Andrew Ference remembers what it was like when he arrived in Boston in 2007, before the Bruins’ run of six straight playoff appearances, when fans weren’t hockey crazy and players hadn’t proven anything.
“It was a bunch of guys with no playoff experience – hadn’t been in the playoffs for a number of years,” Ference said.
After signing a four-year deal with his hometown Edmonton Oilers earlier this month, the veteran defenceman is back in a similar position on a team that hasn’t made the playoffs since 2006. Ference hopes he can help orchestrate a similar turnaround.
“You realize how easy it is to build on potential and have the tide turn fairly quickly,” Ference said. “You look at this team and how close it is to kind of getting over that hump, it’s exciting. It’s really neat to be a part of that, and to see potential turn into reality is a pretty special thing to be a part of.”
The 34-year-old Ference brings Stanley Cup-winning experience to a young Oilers team that features a core of No. 1 picks Taylor Hall, Ryan Nugent-Hopkins and Nail Yakupov. Ference won’t be counted on to be a star, but he has expectations for himself to end the post-season drought.
“Of course I come in feeling a huge responsibility, just like I think every guy on the team probably should,” he said. “That’s the only way to take the next step forward.”
Ference grew up in the Sherwood Park area of Edmonton and his parents were season-ticket-holders, so he witnessed first-hand the Oilers’ glory years, when they won five Cups in seven years. Coming back to “familiar surroundings” helped make his decision, as did playing in another hockey-centric market.
He’s at a different stage of his career than he was when he was in Pittsburgh with Mario Lemieux and Jaromir Jagr or in Calgary with Jarome Iginla and Martin Gelinas. Now Ference is considered a leader.
Ference knows what it takes from his time with the Bruins but also understands winning begins with management and coaches.

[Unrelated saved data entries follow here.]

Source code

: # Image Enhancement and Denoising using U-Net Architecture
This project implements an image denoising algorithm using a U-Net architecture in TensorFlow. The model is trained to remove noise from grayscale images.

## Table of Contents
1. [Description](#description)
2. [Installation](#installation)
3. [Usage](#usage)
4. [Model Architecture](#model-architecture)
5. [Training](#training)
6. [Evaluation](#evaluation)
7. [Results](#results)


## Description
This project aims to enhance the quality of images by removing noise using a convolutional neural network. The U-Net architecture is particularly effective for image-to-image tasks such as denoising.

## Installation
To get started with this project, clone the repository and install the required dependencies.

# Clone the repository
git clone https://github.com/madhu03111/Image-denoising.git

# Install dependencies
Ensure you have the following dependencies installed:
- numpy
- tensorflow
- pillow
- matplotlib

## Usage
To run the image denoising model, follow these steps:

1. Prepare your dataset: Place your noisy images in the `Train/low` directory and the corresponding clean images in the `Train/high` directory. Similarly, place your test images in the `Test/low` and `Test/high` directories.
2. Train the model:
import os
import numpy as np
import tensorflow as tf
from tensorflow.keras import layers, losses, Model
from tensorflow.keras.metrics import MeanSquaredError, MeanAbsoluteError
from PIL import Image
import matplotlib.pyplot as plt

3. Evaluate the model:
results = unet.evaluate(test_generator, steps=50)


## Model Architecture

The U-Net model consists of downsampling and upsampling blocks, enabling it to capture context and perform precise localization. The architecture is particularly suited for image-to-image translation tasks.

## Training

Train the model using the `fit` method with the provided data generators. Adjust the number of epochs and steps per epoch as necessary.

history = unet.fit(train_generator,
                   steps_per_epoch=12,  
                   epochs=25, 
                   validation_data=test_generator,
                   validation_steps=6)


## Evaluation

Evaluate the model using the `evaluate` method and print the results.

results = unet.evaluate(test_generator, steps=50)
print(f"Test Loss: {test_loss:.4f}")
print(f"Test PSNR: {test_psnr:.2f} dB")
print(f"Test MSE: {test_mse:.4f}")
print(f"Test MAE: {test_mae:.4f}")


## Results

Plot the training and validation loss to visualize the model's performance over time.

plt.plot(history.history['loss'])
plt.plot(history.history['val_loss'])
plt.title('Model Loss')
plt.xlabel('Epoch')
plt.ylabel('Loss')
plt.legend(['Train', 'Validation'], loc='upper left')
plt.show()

“Then it filters down to the team itself,” he said. “One of the biggest things we had (in Boston) was a huge sense of accountability where everybody demanded the best out of each other.”
Ference spoke to coach Dallas Eakins during a two-day interview period before the start of free agency and felt like they saw the game the same way. Once he considered the raw talent the Oilers had, he realized this mix could do more next season and beyond.
“From an outsider looking in you can tell that it gets old when people talk about potential and talk about just young guys all the time,” Ference said. “I’m sure they’re eager to shake off that label of potential. It gets old for players, and you want to be able to take that next step eventually.”